Gary 'The Man' Starke (Garcia) is a talented ticket tout with the gift of the gab, but he's getting old, and his confidence is fading. His partner (MacDowell) has left him, and there's someone muscl;ing in on his turf. He needs to get out of the game with a big bundle, and settle down. His perfect chance is the Pope's visit to New York...
Andy Garcia liked this story so much he also produced. It's easy to see why he fell head over heels for this labour of love. It's a realistic love story written more for the heart than the head, but sadly, it's unlikely to restore the lustre its two stars had at the beginning of the decade.
Garcia is Gary, an assured, successful street animal - a ticket tout who could sell snow to an Eskimo. Gary spends his days strutting his stuff outside museums, concert halls and sport stadiums and runs a happy band of street merchants, getting his inspiration from burnt-out mentor Benny (Bradford).

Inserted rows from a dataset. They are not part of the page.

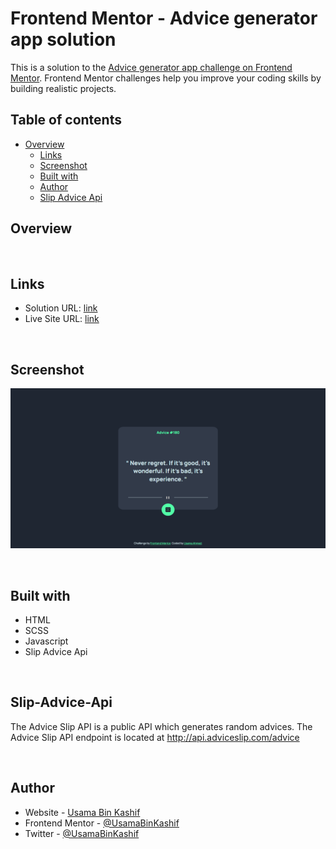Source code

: # Frontend Mentor - Advice generator app solution

This is a solution to the [Advice generator app challenge on Frontend Mentor](https://www.frontendmentor.io/challenges/advice-generator-app-QdUG-13db). Frontend Mentor challenges help you improve your coding skills by building realistic projects.

## Table of contents

- [Overview](#overview)
  - [Links](#links)
  - [Screenshot](#screenshot)
  - [Built with](#built-with)
  - [Author](#author)
  - [Slip Advice Api](#Slip-Advice-Api)

## Overview

<br>

## Links

- Solution URL: [link](https://github.com/UsamaBinKashif/profile_card-component)
- Live Site URL: [link](https://usamabinkashif.github.io/profile_card-component/)

<br>

## Screenshot

![Screenshot](images/screenshot.png)

<br>

## Built with

- HTML
- SCSS
- Javascript
- Slip Advice Api

<br>

## Slip-Advice-Api

The Advice Slip API is a public API which generates random advices. The Advice Slip API endpoint is located at http://api.adviceslip.com/advice

<br>

## Author

- Website - [Usama Bin Kashif](https://github.com/UsamaBinKashif)
- Frontend Mentor - [@UsamaBinKashif](https://www.frontendmentor.io/profile/UsamaBinKashif)
- Twitter - [@UsamaBinKashif](https://twitter.com/UsamaBinKashif)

Yet Gary is rapidly losing confidence and faith. The love of his life Linda (MacDowell) leaves him after she becomes tired of his broken promises and now a slick operator is ruthlessly taking over his patch. So Gary decides to get out while he can and win back his angel but first he needs a nest egg, and the perfect once-in-a-lifetime opportunity presents itself in the form of the Pope's Easter Mass at Yankee Stadium.
Mixing pathos and humour, this makes subtle observations about society and proves that the power of companionship shouldn't be underestimated. Garcia is good as The Man (as he likes to call himself) and he and MacDowell make a convincing couple. But it's Bradford as Gary's hard of hearing, loyal educator that manages to stand out from the crowd.
Shot in a raw, up close and personal style with naturalistic lighting, the skilful camerawork easily complements the story. However, it tends to drag in its more sombre moments and like many love affairs, it's imperfect in places. But sniping aside, this small scale tear-jerker deserves to find an audience.